Work to be completed - Extract each line of the records below that contains the word "drawio".

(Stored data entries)

########################################

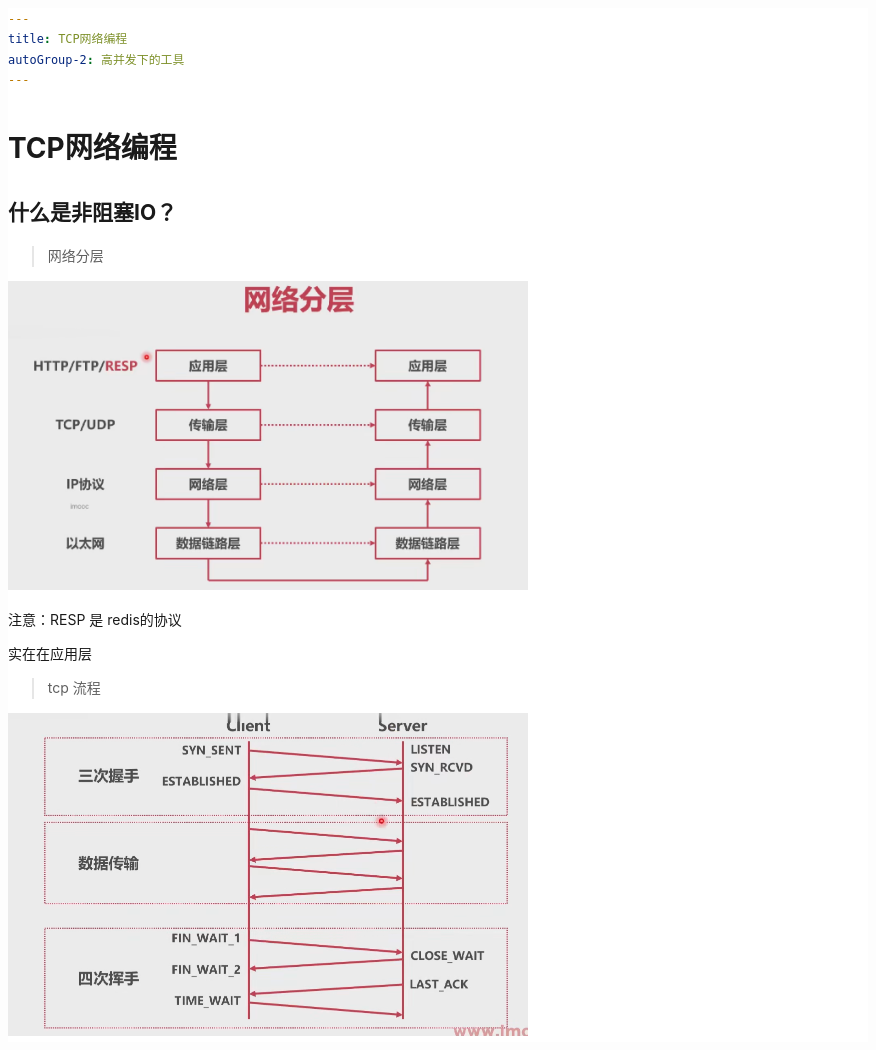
 ```yaml
---
title: TCP网络编程
autoGroup-2: 高并发下的工具
---
```


# TCP网络编程



## 什么是非阻塞IO？

> 网络分层

![](/2_4_tcp_newwork.assets/网络分层.drawio.png)

注意：RESP 是 redis的协议

实在在应用层

> tcp 流程

![](/2_4_tcp_newwork.assets/tcp.drawio.png)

########################################

Result of this task -
![](/2_4_tcp_newwork.assets/网络分层.drawio.png)
![](/2_4_tcp_newwork.assets/tcp.drawio.png)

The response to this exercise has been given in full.